ENTRIES PROVIDED =>
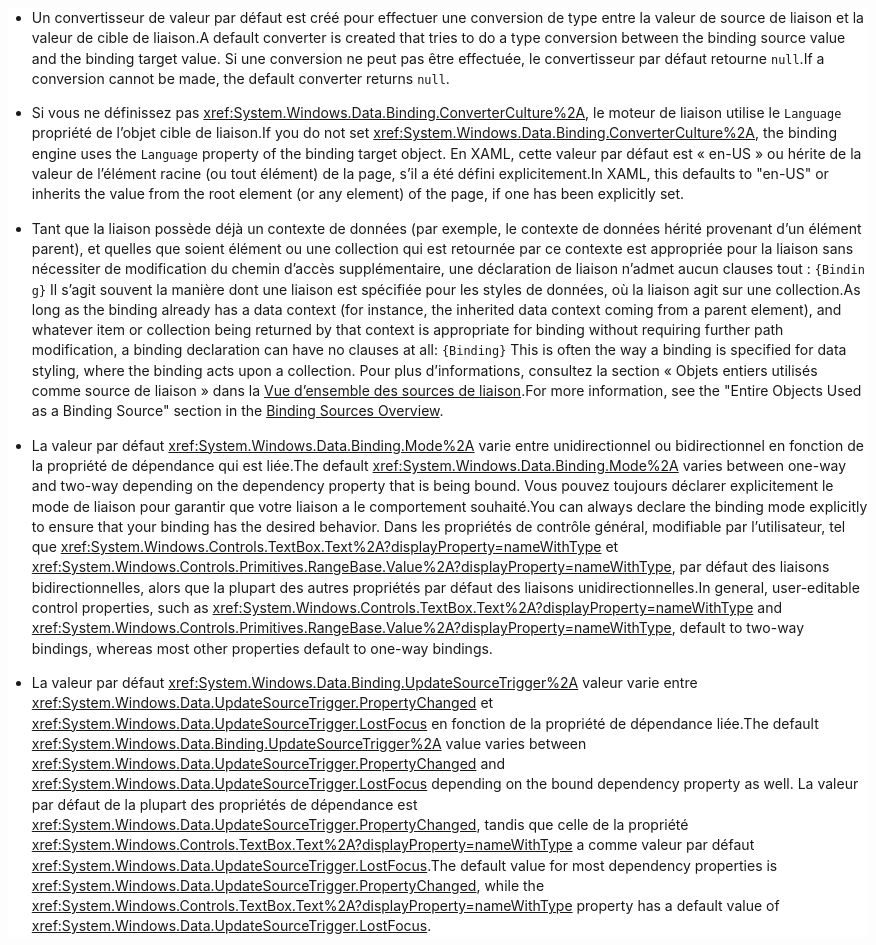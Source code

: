 -   <span data-ttu-id="9bab6-171">Un convertisseur de valeur par défaut est créé pour effectuer une conversion de type entre la valeur de source de liaison et la valeur de cible de liaison.</span><span class="sxs-lookup"><span data-stu-id="9bab6-171">A default converter is created that tries to do a type conversion between the binding source value and the binding target value.</span></span> <span data-ttu-id="9bab6-172">Si une conversion ne peut pas être effectuée, le convertisseur par défaut retourne `null`.</span><span class="sxs-lookup"><span data-stu-id="9bab6-172">If a conversion cannot be made, the default converter returns `null`.</span></span>  
  
-   <span data-ttu-id="9bab6-173">Si vous ne définissez pas <xref:System.Windows.Data.Binding.ConverterCulture%2A>, le moteur de liaison utilise le `Language` propriété de l’objet cible de liaison.</span><span class="sxs-lookup"><span data-stu-id="9bab6-173">If you do not set <xref:System.Windows.Data.Binding.ConverterCulture%2A>, the binding engine uses the `Language` property of the binding target object.</span></span> <span data-ttu-id="9bab6-174">En XAML, cette valeur par défaut est « en-US » ou hérite de la valeur de l’élément racine (ou tout élément) de la page, s’il a été défini explicitement.</span><span class="sxs-lookup"><span data-stu-id="9bab6-174">In XAML, this defaults to "en-US" or inherits the value from the root element (or any element) of the page, if one has been explicitly set.</span></span>  
  
-   <span data-ttu-id="9bab6-175">Tant que la liaison possède déjà un contexte de données (par exemple, le contexte de données hérité provenant d’un élément parent), et quelles que soient élément ou une collection qui est retournée par ce contexte est appropriée pour la liaison sans nécessiter de modification du chemin d’accès supplémentaire, une déclaration de liaison n’admet aucun clauses tout : `{Binding}` Il s’agit souvent la manière dont une liaison est spécifiée pour les styles de données, où la liaison agit sur une collection.</span><span class="sxs-lookup"><span data-stu-id="9bab6-175">As long as the binding already has a data context (for instance, the inherited data context coming from a parent element), and whatever item or collection being returned by that context is appropriate for binding without requiring further path modification, a binding declaration can have no clauses at all: `{Binding}` This is often the way a binding is specified for data styling, where the binding acts upon a collection.</span></span> <span data-ttu-id="9bab6-176">Pour plus d’informations, consultez la section « Objets entiers utilisés comme source de liaison » dans la [Vue d’ensemble des sources de liaison](binding-sources-overview.md).</span><span class="sxs-lookup"><span data-stu-id="9bab6-176">For more information, see the "Entire Objects Used as a Binding Source" section in the [Binding Sources Overview](binding-sources-overview.md).</span></span>  
  
-   <span data-ttu-id="9bab6-177">La valeur par défaut <xref:System.Windows.Data.Binding.Mode%2A> varie entre unidirectionnel ou bidirectionnel en fonction de la propriété de dépendance qui est liée.</span><span class="sxs-lookup"><span data-stu-id="9bab6-177">The default <xref:System.Windows.Data.Binding.Mode%2A> varies between one-way and two-way depending on the dependency property that is being bound.</span></span> <span data-ttu-id="9bab6-178">Vous pouvez toujours déclarer explicitement le mode de liaison pour garantir que votre liaison a le comportement souhaité.</span><span class="sxs-lookup"><span data-stu-id="9bab6-178">You can always declare the binding mode explicitly to ensure that your binding has the desired behavior.</span></span> <span data-ttu-id="9bab6-179">Dans les propriétés de contrôle général, modifiable par l’utilisateur, tel que <xref:System.Windows.Controls.TextBox.Text%2A?displayProperty=nameWithType> et <xref:System.Windows.Controls.Primitives.RangeBase.Value%2A?displayProperty=nameWithType>, par défaut des liaisons bidirectionnelles, alors que la plupart des autres propriétés par défaut des liaisons unidirectionnelles.</span><span class="sxs-lookup"><span data-stu-id="9bab6-179">In general, user-editable control properties, such as <xref:System.Windows.Controls.TextBox.Text%2A?displayProperty=nameWithType> and <xref:System.Windows.Controls.Primitives.RangeBase.Value%2A?displayProperty=nameWithType>, default to two-way bindings, whereas most other properties default to one-way bindings.</span></span>  
  
-   <span data-ttu-id="9bab6-180">La valeur par défaut <xref:System.Windows.Data.Binding.UpdateSourceTrigger%2A> valeur varie entre <xref:System.Windows.Data.UpdateSourceTrigger.PropertyChanged> et <xref:System.Windows.Data.UpdateSourceTrigger.LostFocus> en fonction de la propriété de dépendance liée.</span><span class="sxs-lookup"><span data-stu-id="9bab6-180">The default <xref:System.Windows.Data.Binding.UpdateSourceTrigger%2A> value varies between <xref:System.Windows.Data.UpdateSourceTrigger.PropertyChanged> and <xref:System.Windows.Data.UpdateSourceTrigger.LostFocus> depending on the bound dependency property as well.</span></span> <span data-ttu-id="9bab6-181">La valeur par défaut de la plupart des propriétés de dépendance est <xref:System.Windows.Data.UpdateSourceTrigger.PropertyChanged>, tandis que celle de la propriété <xref:System.Windows.Controls.TextBox.Text%2A?displayProperty=nameWithType> a comme valeur par défaut <xref:System.Windows.Data.UpdateSourceTrigger.LostFocus>.</span><span class="sxs-lookup"><span data-stu-id="9bab6-181">The default value for most dependency properties is <xref:System.Windows.Data.UpdateSourceTrigger.PropertyChanged>, while the <xref:System.Windows.Controls.TextBox.Text%2A?displayProperty=nameWithType> property has a default value of <xref:System.Windows.Data.UpdateSourceTrigger.LostFocus>.</span></span>  
  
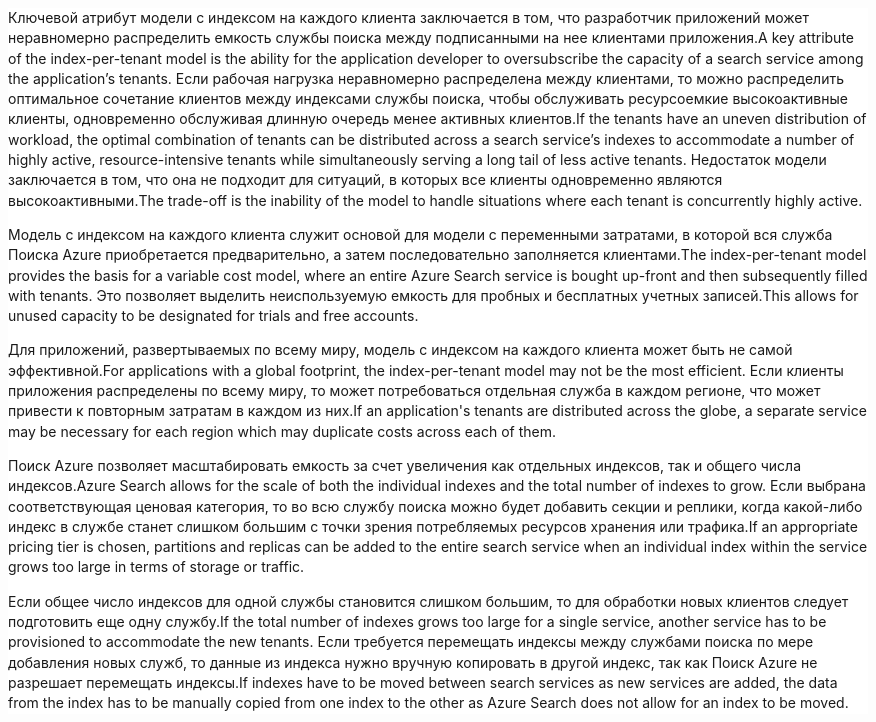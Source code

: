 <span data-ttu-id="ae7ca-213">Ключевой атрибут модели с индексом на каждого клиента заключается в том, что разработчик приложений может неравномерно распределить емкость службы поиска между подписанными на нее клиентами приложения.</span><span class="sxs-lookup"><span data-stu-id="ae7ca-213">A key attribute of the index-per-tenant model is the ability for the application developer to oversubscribe the capacity of a search service among the application’s tenants.</span></span> <span data-ttu-id="ae7ca-214">Если рабочая нагрузка неравномерно распределена между клиентами, то можно распределить оптимальное сочетание клиентов между индексами службы поиска, чтобы обслуживать ресурсоемкие высокоактивные клиенты, одновременно обслуживая длинную очередь менее активных клиентов.</span><span class="sxs-lookup"><span data-stu-id="ae7ca-214">If the tenants have an uneven distribution of workload, the optimal combination of tenants can be distributed across a search service’s indexes to accommodate a number of highly active, resource-intensive tenants while simultaneously serving a long tail of less active tenants.</span></span> <span data-ttu-id="ae7ca-215">Недостаток модели заключается в том, что она не подходит для ситуаций, в которых все клиенты одновременно являются высокоактивными.</span><span class="sxs-lookup"><span data-stu-id="ae7ca-215">The trade-off is the inability of the model to handle situations where each tenant is concurrently highly active.</span></span>

<span data-ttu-id="ae7ca-216">Модель с индексом на каждого клиента служит основой для модели с переменными затратами, в которой вся служба Поиска Azure приобретается предварительно, а затем последовательно заполняется клиентами.</span><span class="sxs-lookup"><span data-stu-id="ae7ca-216">The index-per-tenant model provides the basis for a variable cost model, where an entire Azure Search service is bought up-front and then subsequently filled with tenants.</span></span> <span data-ttu-id="ae7ca-217">Это позволяет выделить неиспользуемую емкость для пробных и бесплатных учетных записей.</span><span class="sxs-lookup"><span data-stu-id="ae7ca-217">This allows for unused capacity to be designated for trials and free accounts.</span></span>

<span data-ttu-id="ae7ca-218">Для приложений, развертываемых по всему миру, модель с индексом на каждого клиента может быть не самой эффективной.</span><span class="sxs-lookup"><span data-stu-id="ae7ca-218">For applications with a global footprint, the index-per-tenant model may not be the most efficient.</span></span> <span data-ttu-id="ae7ca-219">Если клиенты приложения распределены по всему миру, то может потребоваться отдельная служба в каждом регионе, что может привести к повторным затратам в каждом из них.</span><span class="sxs-lookup"><span data-stu-id="ae7ca-219">If an application's tenants are distributed across the globe, a separate service may be necessary for each region which may duplicate costs across each of them.</span></span>

<span data-ttu-id="ae7ca-220">Поиск Azure позволяет масштабировать емкость за счет увеличения как отдельных индексов, так и общего числа индексов.</span><span class="sxs-lookup"><span data-stu-id="ae7ca-220">Azure Search allows for the scale of both the individual indexes and the total number of indexes to grow.</span></span> <span data-ttu-id="ae7ca-221">Если выбрана соответствующая ценовая категория, то во всю службу поиска можно будет добавить секции и реплики, когда какой-либо индекс в службе станет слишком большим с точки зрения потребляемых ресурсов хранения или трафика.</span><span class="sxs-lookup"><span data-stu-id="ae7ca-221">If an appropriate pricing tier is chosen, partitions and replicas can be added to the entire search service when an individual index within the service grows too large in terms of storage or traffic.</span></span>

<span data-ttu-id="ae7ca-222">Если общее число индексов для одной службы становится слишком большим, то для обработки новых клиентов следует подготовить еще одну службу.</span><span class="sxs-lookup"><span data-stu-id="ae7ca-222">If the total number of indexes grows too large for a single service, another service has to be provisioned to accommodate the new tenants.</span></span> <span data-ttu-id="ae7ca-223">Если требуется перемещать индексы между службами поиска по мере добавления новых служб, то данные из индекса нужно вручную копировать в другой индекс, так как Поиск Azure не разрешает перемещать индексы.</span><span class="sxs-lookup"><span data-stu-id="ae7ca-223">If indexes have to be moved between search services as new services are added, the data from the index has to be manually copied from one index to the other as Azure Search does not allow for an index to be moved.</span></span>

PROBLEM STATEMENT =>
Write out word for word only the lines from the one with "storage or traffic.</span></span>" to the end of the material, both ends included.

PROBLEM SOLUTION =>
<span data-ttu-id="ae7ca-220">Поиск Azure позволяет масштабировать емкость за счет увеличения как отдельных индексов, так и общего числа индексов.</span><span class="sxs-lookup"><span data-stu-id="ae7ca-220">Azure Search allows for the scale of both the individual indexes and the total number of indexes to grow.</span></span> <span data-ttu-id="ae7ca-221">Если выбрана соответствующая ценовая категория, то во всю службу поиска можно будет добавить секции и реплики, когда какой-либо индекс в службе станет слишком большим с точки зрения потребляемых ресурсов хранения или трафика.</span><span class="sxs-lookup"><span data-stu-id="ae7ca-221">If an appropriate pricing tier is chosen, partitions and replicas can be added to the entire search service when an individual index within the service grows too large in terms of storage or traffic.</span></span>

<span data-ttu-id="ae7ca-222">Если общее число индексов для одной службы становится слишком большим, то для обработки новых клиентов следует подготовить еще одну службу.</span><span class="sxs-lookup"><span data-stu-id="ae7ca-222">If the total number of indexes grows too large for a single service, another service has to be provisioned to accommodate the new tenants.</span></span> <span data-ttu-id="ae7ca-223">Если требуется перемещать индексы между службами поиска по мере добавления новых служб, то данные из индекса нужно вручную копировать в другой индекс, так как Поиск Azure не разрешает перемещать индексы.</span><span class="sxs-lookup"><span data-stu-id="ae7ca-223">If indexes have to be moved between search services as new services are added, the data from the index has to be manually copied from one index to the other as Azure Search does not allow for an index to be moved.</span></span>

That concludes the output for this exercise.